» **Provided material**:
****
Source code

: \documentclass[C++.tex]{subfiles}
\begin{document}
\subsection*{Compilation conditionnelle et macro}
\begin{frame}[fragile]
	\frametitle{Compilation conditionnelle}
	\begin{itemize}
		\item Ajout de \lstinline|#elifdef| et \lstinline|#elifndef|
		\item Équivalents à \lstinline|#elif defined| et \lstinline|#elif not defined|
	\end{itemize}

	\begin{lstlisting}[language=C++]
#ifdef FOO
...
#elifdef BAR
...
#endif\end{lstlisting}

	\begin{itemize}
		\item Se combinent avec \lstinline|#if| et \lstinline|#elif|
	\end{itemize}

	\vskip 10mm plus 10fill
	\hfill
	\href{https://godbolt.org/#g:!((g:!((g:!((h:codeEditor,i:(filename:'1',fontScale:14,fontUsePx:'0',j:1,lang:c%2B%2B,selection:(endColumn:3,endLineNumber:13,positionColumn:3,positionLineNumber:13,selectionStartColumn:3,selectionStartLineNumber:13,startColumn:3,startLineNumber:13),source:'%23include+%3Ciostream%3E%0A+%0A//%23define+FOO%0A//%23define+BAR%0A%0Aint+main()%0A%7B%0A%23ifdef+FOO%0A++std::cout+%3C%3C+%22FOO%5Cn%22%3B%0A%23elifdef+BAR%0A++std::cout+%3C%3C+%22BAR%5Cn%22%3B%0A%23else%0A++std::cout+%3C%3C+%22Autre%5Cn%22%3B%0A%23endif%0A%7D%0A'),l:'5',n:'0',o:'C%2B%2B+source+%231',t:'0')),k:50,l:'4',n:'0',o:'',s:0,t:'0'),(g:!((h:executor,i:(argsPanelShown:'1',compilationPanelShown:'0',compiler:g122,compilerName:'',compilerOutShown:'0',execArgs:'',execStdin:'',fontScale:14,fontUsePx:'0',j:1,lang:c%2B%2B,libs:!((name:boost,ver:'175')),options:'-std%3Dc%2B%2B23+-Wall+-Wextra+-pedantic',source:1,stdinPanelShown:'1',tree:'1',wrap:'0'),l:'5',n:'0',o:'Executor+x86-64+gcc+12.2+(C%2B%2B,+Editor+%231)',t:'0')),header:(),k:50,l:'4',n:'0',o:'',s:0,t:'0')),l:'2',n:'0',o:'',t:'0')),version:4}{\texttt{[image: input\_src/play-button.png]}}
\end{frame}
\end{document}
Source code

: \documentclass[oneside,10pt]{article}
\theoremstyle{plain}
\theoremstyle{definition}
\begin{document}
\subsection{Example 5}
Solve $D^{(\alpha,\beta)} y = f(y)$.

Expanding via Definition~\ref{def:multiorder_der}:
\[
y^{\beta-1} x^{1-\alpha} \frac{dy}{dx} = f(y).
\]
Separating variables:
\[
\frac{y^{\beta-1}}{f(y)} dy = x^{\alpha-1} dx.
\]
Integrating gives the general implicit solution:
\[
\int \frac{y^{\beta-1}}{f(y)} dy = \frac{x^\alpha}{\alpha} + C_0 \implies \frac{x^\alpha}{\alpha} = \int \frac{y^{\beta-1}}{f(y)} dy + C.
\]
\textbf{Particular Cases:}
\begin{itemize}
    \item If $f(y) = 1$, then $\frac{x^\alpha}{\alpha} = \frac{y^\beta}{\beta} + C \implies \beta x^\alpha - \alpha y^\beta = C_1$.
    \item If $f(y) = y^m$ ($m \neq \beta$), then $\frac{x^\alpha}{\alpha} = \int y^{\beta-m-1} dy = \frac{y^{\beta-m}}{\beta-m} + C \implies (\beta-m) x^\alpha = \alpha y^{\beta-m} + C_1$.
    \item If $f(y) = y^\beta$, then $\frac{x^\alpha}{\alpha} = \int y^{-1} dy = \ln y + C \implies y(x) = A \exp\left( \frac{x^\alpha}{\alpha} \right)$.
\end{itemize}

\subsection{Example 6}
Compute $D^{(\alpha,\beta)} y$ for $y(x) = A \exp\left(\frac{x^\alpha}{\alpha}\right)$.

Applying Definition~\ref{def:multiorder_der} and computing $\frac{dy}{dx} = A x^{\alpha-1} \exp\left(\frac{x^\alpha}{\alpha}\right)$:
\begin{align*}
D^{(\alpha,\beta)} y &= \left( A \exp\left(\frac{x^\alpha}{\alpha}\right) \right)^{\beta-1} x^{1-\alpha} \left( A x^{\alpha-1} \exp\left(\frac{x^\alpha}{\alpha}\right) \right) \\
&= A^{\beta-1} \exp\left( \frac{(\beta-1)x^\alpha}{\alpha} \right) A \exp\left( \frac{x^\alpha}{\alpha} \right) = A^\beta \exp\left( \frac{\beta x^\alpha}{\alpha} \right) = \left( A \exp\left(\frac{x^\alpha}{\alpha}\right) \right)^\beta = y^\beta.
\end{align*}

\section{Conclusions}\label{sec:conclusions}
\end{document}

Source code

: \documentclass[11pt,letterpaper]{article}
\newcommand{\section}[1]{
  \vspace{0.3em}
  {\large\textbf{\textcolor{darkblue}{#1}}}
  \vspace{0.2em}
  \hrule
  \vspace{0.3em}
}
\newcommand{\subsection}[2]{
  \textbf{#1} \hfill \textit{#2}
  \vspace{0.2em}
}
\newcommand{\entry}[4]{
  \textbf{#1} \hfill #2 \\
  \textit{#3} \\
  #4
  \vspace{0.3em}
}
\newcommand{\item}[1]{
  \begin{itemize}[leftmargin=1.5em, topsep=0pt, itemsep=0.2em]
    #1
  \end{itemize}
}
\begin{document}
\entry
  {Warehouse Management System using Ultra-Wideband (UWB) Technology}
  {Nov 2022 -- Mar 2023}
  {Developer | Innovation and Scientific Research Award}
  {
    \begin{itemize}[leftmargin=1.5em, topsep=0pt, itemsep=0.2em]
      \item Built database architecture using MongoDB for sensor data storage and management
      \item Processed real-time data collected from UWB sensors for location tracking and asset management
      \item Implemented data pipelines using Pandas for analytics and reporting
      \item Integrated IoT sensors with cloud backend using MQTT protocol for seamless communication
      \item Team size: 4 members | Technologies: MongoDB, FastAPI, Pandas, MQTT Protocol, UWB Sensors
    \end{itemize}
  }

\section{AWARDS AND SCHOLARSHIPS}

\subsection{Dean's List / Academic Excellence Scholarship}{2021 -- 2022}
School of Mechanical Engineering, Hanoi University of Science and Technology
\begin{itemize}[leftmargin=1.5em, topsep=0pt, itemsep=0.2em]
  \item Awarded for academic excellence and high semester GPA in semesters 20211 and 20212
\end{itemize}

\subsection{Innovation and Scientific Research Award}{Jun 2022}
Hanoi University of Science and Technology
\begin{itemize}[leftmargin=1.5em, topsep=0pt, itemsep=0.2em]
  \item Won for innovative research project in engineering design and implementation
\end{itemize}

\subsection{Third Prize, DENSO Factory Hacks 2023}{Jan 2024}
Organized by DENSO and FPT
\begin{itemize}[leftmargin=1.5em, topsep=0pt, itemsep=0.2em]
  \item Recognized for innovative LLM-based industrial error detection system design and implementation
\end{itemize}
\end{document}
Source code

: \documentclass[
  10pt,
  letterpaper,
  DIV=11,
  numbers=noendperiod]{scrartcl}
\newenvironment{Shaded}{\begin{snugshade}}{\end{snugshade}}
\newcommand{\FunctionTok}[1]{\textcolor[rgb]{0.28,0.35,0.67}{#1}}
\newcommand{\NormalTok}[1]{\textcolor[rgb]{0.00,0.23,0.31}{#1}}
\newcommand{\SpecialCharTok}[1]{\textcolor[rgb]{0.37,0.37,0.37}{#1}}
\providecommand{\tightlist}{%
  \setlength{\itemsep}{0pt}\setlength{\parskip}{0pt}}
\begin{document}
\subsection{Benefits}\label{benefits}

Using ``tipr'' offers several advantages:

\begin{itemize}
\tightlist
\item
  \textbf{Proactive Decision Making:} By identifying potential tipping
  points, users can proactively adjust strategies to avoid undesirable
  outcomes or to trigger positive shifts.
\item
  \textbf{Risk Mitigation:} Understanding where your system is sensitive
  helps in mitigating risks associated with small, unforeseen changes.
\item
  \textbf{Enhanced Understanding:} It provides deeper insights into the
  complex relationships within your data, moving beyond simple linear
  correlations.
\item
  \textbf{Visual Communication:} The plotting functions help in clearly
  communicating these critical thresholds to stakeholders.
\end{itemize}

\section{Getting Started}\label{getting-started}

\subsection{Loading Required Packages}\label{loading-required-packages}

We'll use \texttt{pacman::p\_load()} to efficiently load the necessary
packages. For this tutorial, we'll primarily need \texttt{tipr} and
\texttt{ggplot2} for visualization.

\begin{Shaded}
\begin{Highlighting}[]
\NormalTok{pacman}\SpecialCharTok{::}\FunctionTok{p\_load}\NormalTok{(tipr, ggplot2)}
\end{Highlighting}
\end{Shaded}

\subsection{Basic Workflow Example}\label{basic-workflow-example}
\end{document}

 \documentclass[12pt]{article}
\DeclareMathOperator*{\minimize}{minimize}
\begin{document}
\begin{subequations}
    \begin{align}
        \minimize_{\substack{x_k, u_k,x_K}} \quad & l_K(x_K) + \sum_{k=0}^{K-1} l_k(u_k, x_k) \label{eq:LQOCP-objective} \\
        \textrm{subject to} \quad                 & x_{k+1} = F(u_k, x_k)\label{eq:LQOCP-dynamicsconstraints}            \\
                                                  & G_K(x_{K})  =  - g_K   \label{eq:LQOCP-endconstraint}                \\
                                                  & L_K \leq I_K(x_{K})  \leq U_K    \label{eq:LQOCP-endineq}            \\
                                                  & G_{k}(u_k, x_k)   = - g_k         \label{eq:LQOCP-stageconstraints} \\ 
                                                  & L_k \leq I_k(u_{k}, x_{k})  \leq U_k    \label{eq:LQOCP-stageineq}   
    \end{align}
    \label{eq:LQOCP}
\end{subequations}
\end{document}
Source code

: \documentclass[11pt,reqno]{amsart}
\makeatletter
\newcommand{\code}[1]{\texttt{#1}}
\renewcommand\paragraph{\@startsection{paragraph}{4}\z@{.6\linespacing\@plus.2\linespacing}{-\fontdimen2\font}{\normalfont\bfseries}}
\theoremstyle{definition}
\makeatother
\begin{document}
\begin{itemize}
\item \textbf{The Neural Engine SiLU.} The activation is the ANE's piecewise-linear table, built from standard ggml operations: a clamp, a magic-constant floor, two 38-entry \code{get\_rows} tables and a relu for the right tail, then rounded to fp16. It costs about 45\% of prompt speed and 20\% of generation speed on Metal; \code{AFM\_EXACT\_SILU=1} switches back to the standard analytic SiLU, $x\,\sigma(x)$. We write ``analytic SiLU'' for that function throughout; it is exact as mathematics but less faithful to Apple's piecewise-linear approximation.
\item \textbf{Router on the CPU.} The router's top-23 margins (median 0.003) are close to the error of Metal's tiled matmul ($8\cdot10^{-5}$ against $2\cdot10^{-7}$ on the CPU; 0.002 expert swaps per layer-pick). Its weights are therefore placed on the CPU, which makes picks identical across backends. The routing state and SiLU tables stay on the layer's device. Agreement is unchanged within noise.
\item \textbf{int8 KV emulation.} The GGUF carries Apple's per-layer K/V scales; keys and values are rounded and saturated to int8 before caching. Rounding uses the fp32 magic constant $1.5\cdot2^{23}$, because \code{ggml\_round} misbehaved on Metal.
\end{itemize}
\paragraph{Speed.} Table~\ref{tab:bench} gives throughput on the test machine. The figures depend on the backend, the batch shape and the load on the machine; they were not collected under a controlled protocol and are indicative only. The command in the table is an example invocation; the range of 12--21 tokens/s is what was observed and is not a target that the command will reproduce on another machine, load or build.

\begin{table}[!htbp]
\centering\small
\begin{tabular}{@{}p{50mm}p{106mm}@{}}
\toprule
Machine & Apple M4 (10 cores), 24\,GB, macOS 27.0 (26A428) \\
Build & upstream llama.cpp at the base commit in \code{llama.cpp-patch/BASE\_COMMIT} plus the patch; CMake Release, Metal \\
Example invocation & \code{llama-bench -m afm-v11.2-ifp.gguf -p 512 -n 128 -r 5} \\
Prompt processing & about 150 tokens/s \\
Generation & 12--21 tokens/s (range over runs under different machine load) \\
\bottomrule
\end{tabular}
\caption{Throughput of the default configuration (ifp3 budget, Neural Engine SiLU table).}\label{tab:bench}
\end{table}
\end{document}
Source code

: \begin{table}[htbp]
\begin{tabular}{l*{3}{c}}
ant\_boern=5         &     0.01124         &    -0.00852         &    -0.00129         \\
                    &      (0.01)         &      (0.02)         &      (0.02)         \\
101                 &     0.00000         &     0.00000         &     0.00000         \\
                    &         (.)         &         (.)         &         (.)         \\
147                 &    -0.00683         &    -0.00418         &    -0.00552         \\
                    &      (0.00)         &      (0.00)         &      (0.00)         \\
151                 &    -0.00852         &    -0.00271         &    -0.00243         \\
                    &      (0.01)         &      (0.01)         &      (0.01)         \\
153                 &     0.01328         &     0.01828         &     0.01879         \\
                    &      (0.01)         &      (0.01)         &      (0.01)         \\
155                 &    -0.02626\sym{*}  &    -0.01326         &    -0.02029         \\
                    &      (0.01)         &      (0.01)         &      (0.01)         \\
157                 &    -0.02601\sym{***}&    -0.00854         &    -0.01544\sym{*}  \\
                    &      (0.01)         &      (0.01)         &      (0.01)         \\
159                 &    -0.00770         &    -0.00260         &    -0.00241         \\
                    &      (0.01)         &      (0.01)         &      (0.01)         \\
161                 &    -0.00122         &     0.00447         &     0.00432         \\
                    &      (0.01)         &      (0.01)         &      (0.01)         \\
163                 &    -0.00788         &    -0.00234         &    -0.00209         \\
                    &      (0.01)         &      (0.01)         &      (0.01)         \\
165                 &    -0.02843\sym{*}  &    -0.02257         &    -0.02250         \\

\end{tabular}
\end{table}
****
» **What the task asks**:
With the first line of the material as the start and the line containing "et \lstinline|#elif not defined|" as the end, repeat that span exactly and add nothing.

» **Answer box**:
Source code

: \documentclass[C++.tex]{subfiles}
\begin{document}
\subsection*{Compilation conditionnelle et macro}
\begin{frame}[fragile]
	\frametitle{Compilation conditionnelle}
	\begin{itemize}
		\item Ajout de \lstinline|#elifdef| et \lstinline|#elifndef|
		\item Équivalents à \lstinline|#elif defined| et \lstinline|#elif not defined|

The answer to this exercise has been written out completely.